-- DATA FOR THIS TASK --
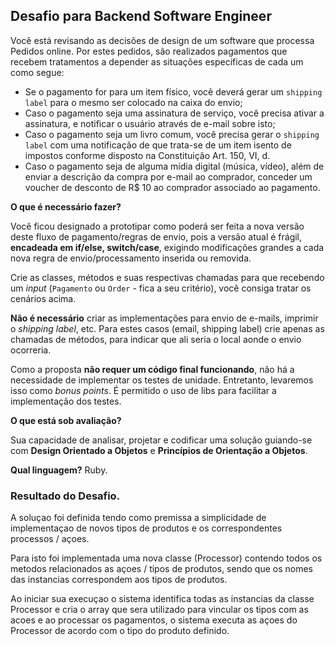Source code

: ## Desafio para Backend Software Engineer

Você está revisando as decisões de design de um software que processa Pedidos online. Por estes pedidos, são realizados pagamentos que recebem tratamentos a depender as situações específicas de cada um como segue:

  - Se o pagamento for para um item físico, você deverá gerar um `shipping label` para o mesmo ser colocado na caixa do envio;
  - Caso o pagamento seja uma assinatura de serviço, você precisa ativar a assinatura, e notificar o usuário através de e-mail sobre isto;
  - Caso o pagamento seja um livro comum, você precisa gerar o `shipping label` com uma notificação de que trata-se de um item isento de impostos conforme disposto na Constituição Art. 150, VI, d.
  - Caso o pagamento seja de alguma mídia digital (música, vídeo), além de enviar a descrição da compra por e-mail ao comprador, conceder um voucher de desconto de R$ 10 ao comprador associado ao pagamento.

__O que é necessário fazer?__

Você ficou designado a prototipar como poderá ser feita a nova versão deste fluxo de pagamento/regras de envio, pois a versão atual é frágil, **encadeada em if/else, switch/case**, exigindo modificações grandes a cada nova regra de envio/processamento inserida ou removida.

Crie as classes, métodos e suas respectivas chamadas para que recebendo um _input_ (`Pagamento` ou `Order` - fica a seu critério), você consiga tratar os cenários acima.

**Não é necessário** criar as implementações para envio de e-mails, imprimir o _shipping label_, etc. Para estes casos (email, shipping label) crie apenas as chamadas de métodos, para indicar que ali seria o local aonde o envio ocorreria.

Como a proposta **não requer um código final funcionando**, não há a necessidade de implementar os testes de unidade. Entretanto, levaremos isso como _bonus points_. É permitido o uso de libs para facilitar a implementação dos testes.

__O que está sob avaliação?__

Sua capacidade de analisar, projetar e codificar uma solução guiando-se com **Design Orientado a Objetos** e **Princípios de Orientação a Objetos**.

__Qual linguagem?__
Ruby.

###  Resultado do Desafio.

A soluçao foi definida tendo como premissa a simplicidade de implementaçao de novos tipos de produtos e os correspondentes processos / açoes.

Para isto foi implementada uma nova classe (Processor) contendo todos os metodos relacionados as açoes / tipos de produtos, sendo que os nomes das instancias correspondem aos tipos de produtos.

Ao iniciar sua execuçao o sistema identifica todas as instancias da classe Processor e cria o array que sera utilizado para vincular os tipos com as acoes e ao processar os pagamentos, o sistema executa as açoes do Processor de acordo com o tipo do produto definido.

-- TASK REQUIREMENTS --
Whenever "como" occurs in a line above, copy that line.

-- EXERCISE OUTPUT --
Você está revisando as decisões de design de um software que processa Pedidos online. Por estes pedidos, são realizados pagamentos que recebem tratamentos a depender as situações específicas de cada um como segue:
Você ficou designado a prototipar como poderá ser feita a nova versão deste fluxo de pagamento/regras de envio, pois a versão atual é frágil, **encadeada em if/else, switch/case**, exigindo modificações grandes a cada nova regra de envio/processamento inserida ou removida.
Como a proposta **não requer um código final funcionando**, não há a necessidade de implementar os testes de unidade. Entretanto, levaremos isso como _bonus points_. É permitido o uso de libs para facilitar a implementação dos testes.
A soluçao foi definida tendo como premissa a simplicidade de implementaçao de novos tipos de produtos e os correspondentes processos / açoes.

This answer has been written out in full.